INSTRUCTIONS FOR THE TASK: Within the entries that follow, show each line where the word "section" occurs.

TASK MATERIAL:

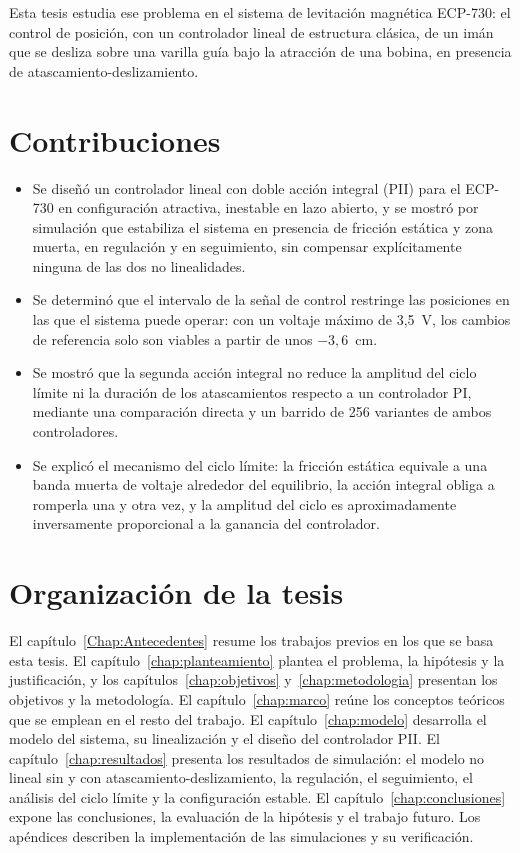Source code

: Esta tesis estudia ese problema en el sistema de levitación magnética ECP-730: el control de posición, con un controlador lineal de estructura clásica, de un imán que se desliza sobre una varilla guía bajo la atracción de una bobina, en presencia de atascamiento-deslizamiento.

\section{Contribuciones}

\begin{itemize}
  \item Se diseñó un controlador lineal con doble acción integral (PII) para el ECP-730 en configuración atractiva, inestable en lazo abierto, y se mostró por simulación que estabiliza el sistema en presencia de fricción estática y zona muerta, en regulación y en seguimiento, sin compensar explícitamente ninguna de las dos no linealidades.
  \item Se determinó que el intervalo de la señal de control restringe las posiciones en las que el sistema puede operar: con un voltaje máximo de 3,5~V, los cambios de referencia solo son viables a partir de unos $-3{,}6$~cm.
  \item Se mostró que la segunda acción integral no reduce la amplitud del ciclo límite ni la duración de los atascamientos respecto a un controlador PI, mediante una comparación directa y un barrido de 256 variantes de ambos controladores.
  \item Se explicó el mecanismo del ciclo límite: la fricción estática equivale a una banda muerta de voltaje alrededor del equilibrio, la acción integral obliga a romperla una y otra vez, y la amplitud del ciclo es aproximadamente inversamente proporcional a la ganancia del controlador.
\end{itemize}

\section{Organización de la tesis}

El capítulo~\ref{Chap:Antecedentes} resume los trabajos previos en los que se basa esta tesis. El capítulo~\ref{chap:planteamiento} plantea el problema, la hipótesis y la justificación, y los capítulos~\ref{chap:objetivos} y~\ref{chap:metodologia} presentan los objetivos y la metodología. El capítulo~\ref{chap:marco} reúne los conceptos teóricos que se emplean en el resto del trabajo. El capítulo~\ref{chap:modelo} desarrolla el modelo del sistema, su linealización y el diseño del controlador PII. El capítulo~\ref{chap:resultados} presenta los resultados de simulación: el modelo no lineal sin y con atascamiento-deslizamiento, la regulación, el seguimiento, el análisis del ciclo límite y la configuración estable. El capítulo~\ref{chap:conclusiones} expone las conclusiones, la evaluación de la hipótesis y el trabajo futuro. Los apéndices describen la implementación de las simulaciones y su verificación.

SOLUTION:
\section{Contribuciones}
\section{Organización de la tesis}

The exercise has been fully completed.